BR maroon has now been adopted as the principal ‘house livery’ for the line’s coaching stock, instead of chocolate and cream – the former being considered more appropriate for a branch line than the latter, which was largely reserved for prestige Western Region expresses.
In a longer term project, a GWR branch train is in prospect, with the donation by Bill Parker in 2016 of a rare Collett Brake Composite Corridor coach, No. 7362, to the Dean Forest Locomotive Group. Says Adam: “The DFLG has been collecting the missing parts as they become available, so when the restoration is started in earnest, it can hit the ground running, though no formal date has been set for this yet.” It will eventually be paired with the group’s Collett Third Corridor No. 5813, currently serving as its fundraising shop at Norchard.

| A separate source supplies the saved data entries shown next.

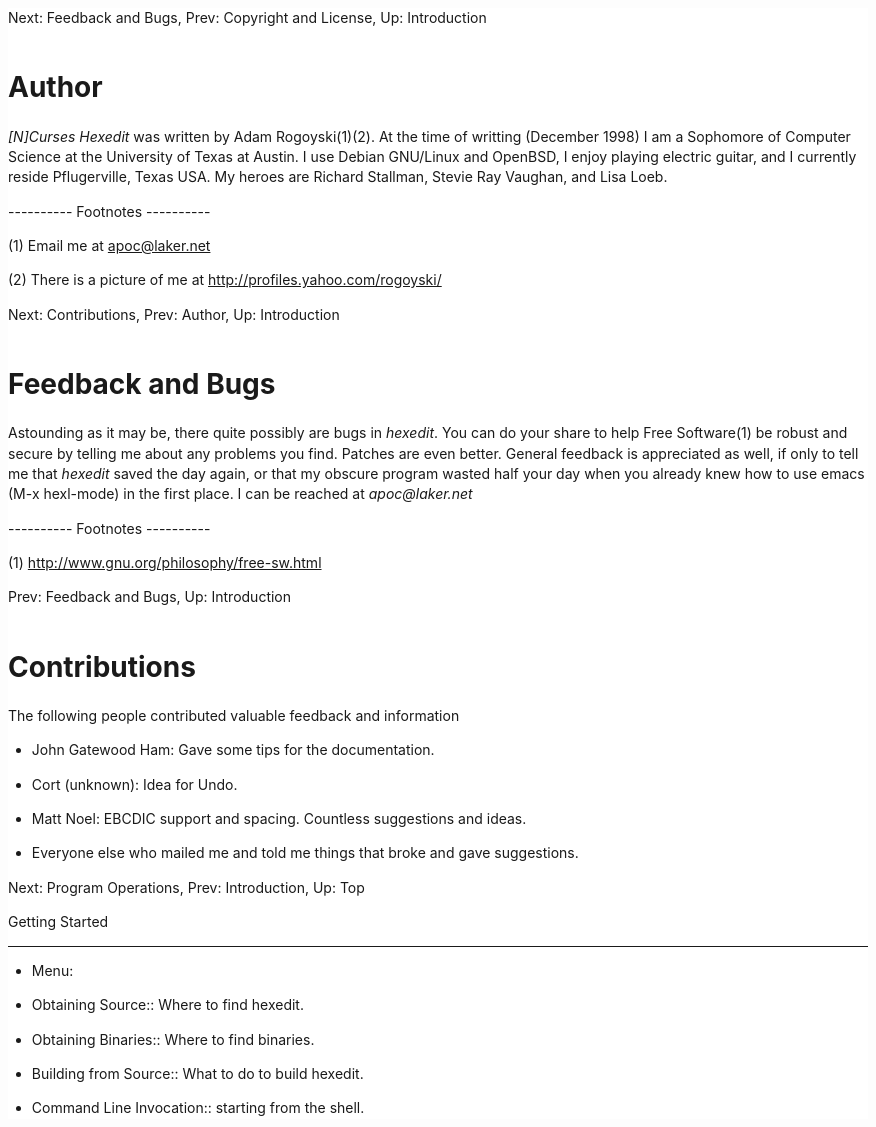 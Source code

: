 Next: Feedback and Bugs,  Prev: Copyright and License,  Up: Introduction

Author
======

   *[N]Curses Hexedit* was written by Adam Rogoyski(1)(2).  At the time
of writting (December 1998) I am a Sophomore of Computer Science at the
University of Texas at Austin.  I use Debian GNU/Linux and OpenBSD, I
enjoy playing electric guitar, and I currently reside Pflugerville,
Texas USA.  My heroes are Richard Stallman, Stevie Ray Vaughan, and
Lisa Loeb.

   ---------- Footnotes ----------

   (1) Email me at apoc@laker.net

   (2) There is a picture of me at http://profiles.yahoo.com/rogoyski/

Next: Contributions,  Prev: Author,  Up: Introduction

Feedback and Bugs
=================

   Astounding as it may be, there quite possibly are bugs in *hexedit*.
You can do your share to help Free Software(1) be robust and secure by
telling me about any problems you find.  Patches are even better.
General feedback is appreciated as well, if only to tell me that
*hexedit* saved the day again, or that my obscure program wasted half
your day when you already knew how to use emacs (M-x hexl-mode) in the
first place.
I can be reached at _apoc@laker.net_

   ---------- Footnotes ----------

   (1) http://www.gnu.org/philosophy/free-sw.html

Prev: Feedback and Bugs,  Up: Introduction

Contributions
=============

   The following people contributed valuable feedback and information
   * John Gatewood Ham: Gave some tips for the documentation.

   * Cort (unknown): Idea for Undo.

   * Matt Noel: EBCDIC support and spacing.  Countless suggestions and
     ideas.

   * Everyone else who mailed me and told me things that broke and gave
     suggestions.

Next: Program Operations,  Prev: Introduction,  Up: Top

Getting Started
***************

* Menu:

* Obtaining Source::		Where to find hexedit.
* Obtaining Binaries::		Where to find binaries.
* Building from Source::	What to do to build hexedit.
* Command Line Invocation::	starting from the shell.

But it is the freight stock for which the DFR has perhaps the most interesting plans. Unlike many railways, which regard a BR ‘Dogfish’ ballast hopper wagon as nothing more than a piece of engineering plant, the DFR is fully restoring its fleet of 12 examples, repainting them in 1950s black livery with appropriate local inscriptions such as ‘Return to Whitecliff Quarry’.
For stone and ballast were among the staple traffic flows out of the forest in steam days, along with coal, and the DFR has not forgotten the latter part of its history either. A private owner wagon is being restored for display as an eye-catching ‘gate guardian’ at Parkend – but, says Adam, has inspired the line to plan a working rake of such vehicles as well, including something relatively rare in preservation freights: tankers.
The last private owner wagons to be seen in the forest were the bitumen tankers of Berry Wiggins, which ran to Whimsey, north of Cinderford, until 1967 – and the DFR hopes to restore at least two, and possibly more, such wagons for its goods train.
Says Adam: “The sight of Berry Wiggins tankers behind a black pannier tank is an iconic image for the Forest of Dean. A ‘typical’ goods train in the forest was a couple of mineral wagons, a couple of tankers, and five to ten ballast hoppers, so that’s our inspiration.”
THAT’S THE SPIRIT
Beyond the permanent way and the rolling hardware, many steam railways have thankfully preserved some things that are less tangible, but no less important in recreating a bygone age. The atmosphere, the feel – the very essence of their line, or the lost ones in the surrounding area. The DFR does a fine job of this; in spite of its extensions and development so far, it’s managed to retain the rustic charm that characterised the forest’s half-forgotten and freight-only byways right up to the final years of steam.
But it also seems to retain another intangible thing that some railways have long since, and perhaps inevitably, left behind. A pioneering spirit.
A spirit that inspires volunteers to roll their sleeves up and re-lay sleepers and rails on a long-empty trackbed, or rescue a neglected station building from destruction. A spirit in which a decrepit coach or wagon is still seen as an opportunity for an authentic re-creation, rather than junk. A spirit that can drive a railway forward – but without forsaking the history that it is trying to preserve.
If that spirit endures, and provided it can emerge unscathed on the other side of the coronavirus crisis, the DFR could be a railway to watch in years to come.